Although the daily use of this loincloth fell into disuse after Sankara’s death and the implementation of a much more liberal policy, the Faso Dan Fani has always remained the basis for the production of festive and ceremonial clothing, with the Naba – village chiefs – wearing it for every occasion. The first of these, the Mogho Naba, emperor of the Mossi, always wore a Faso Dan Fani when appearing in public or receiving audiences in his palace in Ouagadougou.

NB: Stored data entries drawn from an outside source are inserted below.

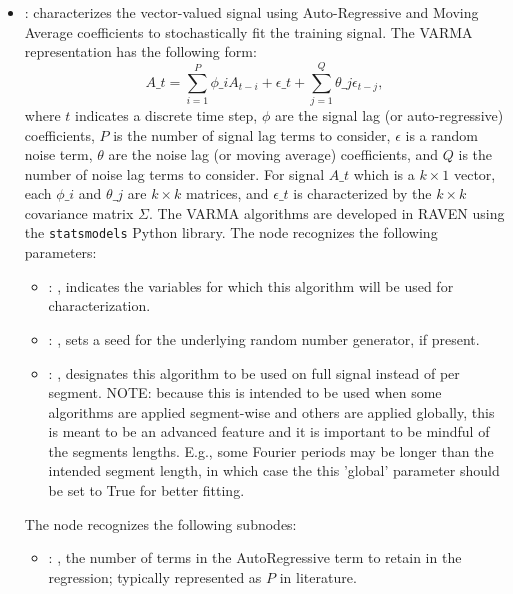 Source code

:\begin{itemize}
    \item {}:
      characterizes the vector-valued signal using Auto-Regressive and Moving         Average
      coefficients to stochastically fit the training signal.         The VARMA representation has
      the following form:         \begin{equation*}           A\_t = \sum_{i=1}^P \phi\_i A_{t-i} +
      \epsilon\_t + \sum_{j=1}^Q \theta\_j \epsilon_{t-j},         \end{equation*}         where $t$
      indicates a discrete time step, $\phi$ are the signal lag (or auto-regressive)
      coefficients, $P$ is the number of signal lag terms to consider, $\epsilon$ is a random noise
      term, $\theta$ are the noise lag (or moving average) coefficients, and $Q$ is the number of
      noise lag terms to consider. For signal $A\_t$ which is a $k \times 1$ vector, each $\phi\_i$
      and $\theta\_j$ are $k \times k$ matrices, and $\epsilon\_t$ is characterized by the         $k
      \times k$ covariance matrix $\Sigma$. The VARMA algorithms are developed in RAVEN using the
      \texttt{statsmodels} Python library.
      The  node recognizes the following parameters:
        \begin{itemize}
          \item {}: , 
            indicates the variables for which this algorithm will be used for characterization.
          \item {}: , 
            sets a seed for the underlying random number generator, if present.
          \item {}: , 
            designates this algorithm to be used on full signal instead of per
            segment. NOTE: because this is intended to be used when some algorithms are
            applied segment-wise and others are applied globally, this is meant to be an
            advanced feature and it is important to be mindful of the segments lengths.
            E.g., some Fourier periods may be longer than the intended segment length, in
            which case the this 'global' parameter should be set to True for better
            fitting. 
      \end{itemize}

      The  node recognizes the following subnodes:
      \begin{itemize}
        \item {}: , 
          the number of terms in the AutoRegressive term to retain in the
          regression; typically represented as $P$ in literature.


\end{itemize}
\end{itemize}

The revolution that took place in 2014, which ousted the dictator in place since the death of Sankara, raised an incredible wind of patriotism among Burkinabè. Roch Marc Christian Kaboré, President democratically elected at the end of 2015, brought the port of Faso Dan Fani up to date, himself wearing it at each of his appearances, including on official trips abroad. If the use of Dan Fani has not been made compulsory this time, it is however very favored. Each political demonstration sees the statesmen dressed in the traditional outfit woven in this heavy cotton, and the so-called “March 8” loincloth, published each year in honor of World Women’s Day for Equal Rights, and traditionally offered by all employers to their employees, is now from Faso Dan Fani.
Robust and natural, the Faso Dan Fani has become the symbol of a Nation proud of its roots and its know-how.